**Aim of the exercise:**
Word for word, give again the line holding "cover of darkness, but" and each line after it to the end of the listing below.

____ Data listing

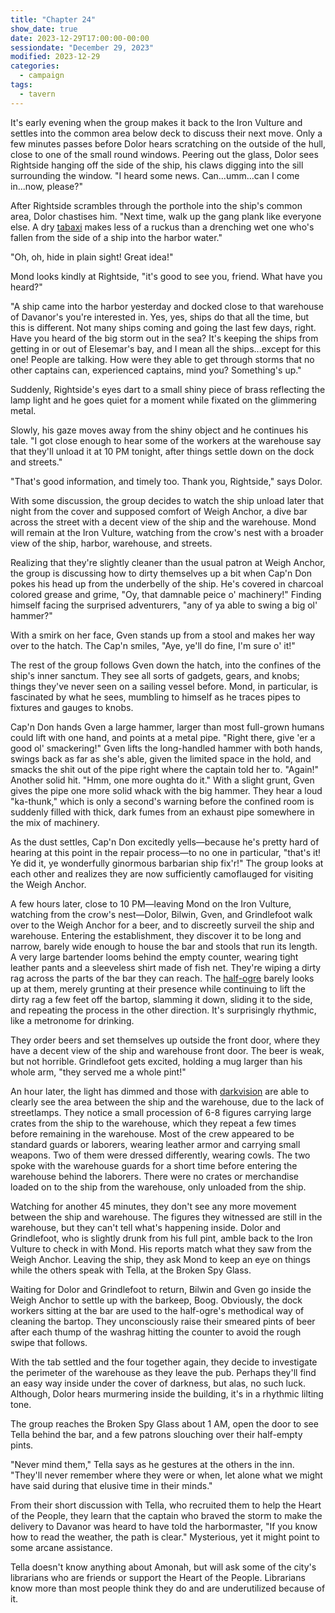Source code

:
 ```yaml
---
title: "Chapter 24"
show_date: true
date: 2023-12-29T17:00:00-00:00
sessiondate: "December 29, 2023"
modified: 2023-12-29
categories:
  - campaign
tags:
  - tavern
---
```


It's early evening when the group makes it back to the Iron Vulture and settles into
the common area below deck to discuss their next move. Only a few minutes passes before
Dolor hears scratching on the outside of the hull, close to one of the small round windows.
Peering out the glass, Dolor sees Rightside hanging off the side of the ship, his claws
digging into the sill surrounding the window. "I heard some news. Can...umm...can I come
in...now, please?"

After Rightside scrambles through the porthole into the ship's common area, Dolor
chastises him. "Next time, walk up the gang plank like everyone else. A dry
[tabaxi](https://www.dandwiki.com/wiki/Tabaxi_(5e_Race_Variant)) makes less of a ruckus
than a drenching wet one who's fallen from the side of a ship into the harbor water."

"Oh, oh, hide in plain sight! Great idea!"

Mond looks kindly at Rightside, "it's good to see you, friend. What have you heard?"

"A ship came into the harbor yesterday and docked close to that warehouse of Davanor's
you're interested in. Yes, yes, ships do that all the time, but this is
different. Not many ships coming and going the last few days, right. Have you heard of
the big storm out in the sea? It's keeping the ships from getting in or out of Elesemar's
bay, and I mean all the ships...except for this one! People are talking. How were they
able to get through storms that no other captains can, experienced captains, mind you?
Something's up."

Suddenly, Rightside's eyes dart to a small shiny piece of brass reflecting
the lamp light and he goes quiet for a moment while fixated on the glimmering metal.

Slowly, his gaze moves away from the shiny object and he continues his tale.
"I got close enough to hear some of the workers at the
warehouse say that they'll unload it at 10 PM tonight, after things settle down on the
dock and streets."

"That's good information, and timely too. Thank you, Rightside," says Dolor.

With some discussion, the group decides to watch the ship unload later that night from
the cover and supposed comfort of Weigh Anchor, a dive bar across the street with a
decent view of the ship and the warehouse. Mond will remain at the Iron Vulture, watching
from the crow's nest with a broader view of the ship, harbor, warehouse, and streets.

Realizing that they're slightly cleaner than the usual patron at Weigh Anchor, the
group is discussing how to dirty themselves up a bit when Cap'n Don pokes his head up
from the underbelly of the ship. He's covered in charcoal colored grease and grime,
"Oy, that damnable peice o' machinery!" Finding himself facing the surprised adventurers,
"any of ya able to swing a big ol' hammer?"

With a smirk on her face, Gven stands up from a stool and makes her way over to the
hatch. The Cap'n smiles, "Aye, ye'll do fine, I'm sure o' it!"

The rest of the group follows Gven down the hatch, into the confines of the ship's inner
sanctum. They see all sorts of gadgets, gears, and knobs; things they've never seen on
a sailing vessel before. Mond, in particular, is fascinated by what he sees, mumbling to
himself as he traces pipes to fixtures and gauges to knobs.

Cap'n Don hands Gven a large hammer, larger than most full-grown humans could lift with
one hand, and points at a metal pipe. "Right there, give 'er a good ol' smackering!" Gven
lifts the long-handled hammer with both hands, swings back as far as she's able, given the
limited space in the hold, and smacks the shit out of the pipe right where the captain told
her to. "Again!" Another solid hit. "Hmm, one more oughta do it." With a slight grunt,
Gven gives the pipe one more solid whack with the big hammer. They hear a loud "ka-thunk,"
which is only a second's warning before the confined room is suddenly filled with thick,
dark fumes from an exhaust pipe somewhere in the mix of machinery.

As the dust settles, Cap'n Don excitedly yells—because he's pretty hard of hearing at this
point in the repair process—to no one in particular, "that's it! Ye did it, ye wonderfully
ginormous barbarian ship fix'r!" The group looks at each other and realizes they are now
sufficiently camoflauged for visiting the Weigh Anchor.

A few hours later, close to 10 PM—leaving Mond on the Iron Vulture, watching from the crow's
nest—Dolor, Bilwin, Gven, and Grindlefoot walk over to the
Weigh Anchor for a beer, and to discreetly surveil the ship and warehouse. Entering the
establishment, they discover it to be long and narrow, barely wide enough to house the bar
and stools that run its length. A very large bartender looms behind the empty counter,
wearing tight leather pants and a sleeveless shirt made of fish net.
They're wiping a dirty rag across the parts of the bar they can reach. The
[half-ogre](https://forgottenrealms.fandom.com/wiki/Half-ogre) barely looks up at them,
merely grunting at their presence while continuing to lift the dirty rag a few feet off
the bartop, slamming it down, sliding it to the side, and repeating the process in the
other direction. It's surprisingly rhythmic, like a metronome for drinking.

They order beers and set themselves up outside the front door, where they have a decent
view of the ship and warehouse front door. The beer is weak, but not horrible. Grindlefoot
gets excited, holding a mug larger than his whole arm, "they served me a whole pint!"

An hour later, the light has dimmed and those with [darkvision](https://www.dndbeyond.com/sources/basic-rules/monsters#Darkvision)
are able to clearly see the area between the ship and the warehouse, due to the lack of
streetlamps. They notice a small procession of 6-8 figures carrying large crates from
the ship to the warehouse, which they repeat a few times before remaining in the warehouse.
Most of the crew appeared to be standard guards or laborers, wearing leather armor
and carrying small weapons. Two of them were dressed differently, wearing cowls.
The two spoke with the warehouse guards for a short time before entering the warehouse
behind the laborers. There were no crates or merchandise loaded on to the ship from the
warehouse, only unloaded from the ship.

Watching for another 45 minutes, they don't see any more movement between the ship and
warehouse. The figures they witnessed are still in the warehouse, but they can't tell
what's happening inside. Dolor and Grindlefoot, who is slightly drunk from his full pint,
amble back to the Iron Vulture to check in with Mond. His reports match what they saw
from the Weigh Anchor. Leaving the ship, they ask Mond to keep an eye on things
while the others speak with Tella, at the Broken Spy Glass.

Waiting for Dolor and Grindlefoot to return, Bilwin and Gven go inside the Weigh Anchor
to settle up with the barkeep, Boog. Obviously, the dock workers sitting at the bar are
used to the half-ogre's methodical way of cleaning the bartop. They unconsciously raise
their smeared pints of beer after each thump of the washrag hitting the counter to avoid
the rough swipe that follows.

With the tab settled and the four together again, they decide to investigate the perimeter
of the warehouse as they leave the pub. Perhaps they'll find an easy way inside under the
cover of darkness, but alas, no such luck. Although, Dolor hears murmering inside the
building, it's in a rhythmic lilting tone.

The group reaches the Broken Spy Glass about 1 AM, open the door to see Tella behind the
bar, and a few patrons slouching over their half-empty pints.

"Never mind them," Tella says as he gestures at the others in the inn. "They'll never
remember where they were or when, let alone what we might have said during that elusive
time in their minds."

From their short discussion with Tella, who recruited them to help the Heart of the People,
they learn that the captain who braved the storm to make the delivery to Davanor was heard
to have told the harbormaster, "If you know how to read the weather, the
path is clear." Mysterious, yet it might point to some arcane assistance.

Tella doesn't know anything about Amonah, but will ask some of the city's librarians who
are friends or support the Heart of the People. Librarians know more than most people
think they do and are underutilized because of it.


<!-- em dash: — | kebyoard shortcut = Option + Shift + Dash (-) -->
<!-- https://oatcookies.neocities.org/dndmoney to convert copper, silver, gold, and more into CP -->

________

**Finished exercise:**
cover of darkness, but alas, no such luck. Although, Dolor hears murmering inside the
building, it's in a rhythmic lilting tone.

The group reaches the Broken Spy Glass about 1 AM, open the door to see Tella behind the
bar, and a few patrons slouching over their half-empty pints.

"Never mind them," Tella says as he gestures at the others in the inn. "They'll never
remember where they were or when, let alone what we might have said during that elusive
time in their minds."

From their short discussion with Tella, who recruited them to help the Heart of the People,
they learn that the captain who braved the storm to make the delivery to Davanor was heard
to have told the harbormaster, "If you know how to read the weather, the
path is clear." Mysterious, yet it might point to some arcane assistance.

Tella doesn't know anything about Amonah, but will ask some of the city's librarians who
are friends or support the Heart of the People. Librarians know more than most people
think they do and are underutilized because of it.


<!-- em dash: — | kebyoard shortcut = Option + Shift + Dash (-) -->
<!-- https://oatcookies.neocities.org/dndmoney to convert copper, silver, gold, and more into CP -->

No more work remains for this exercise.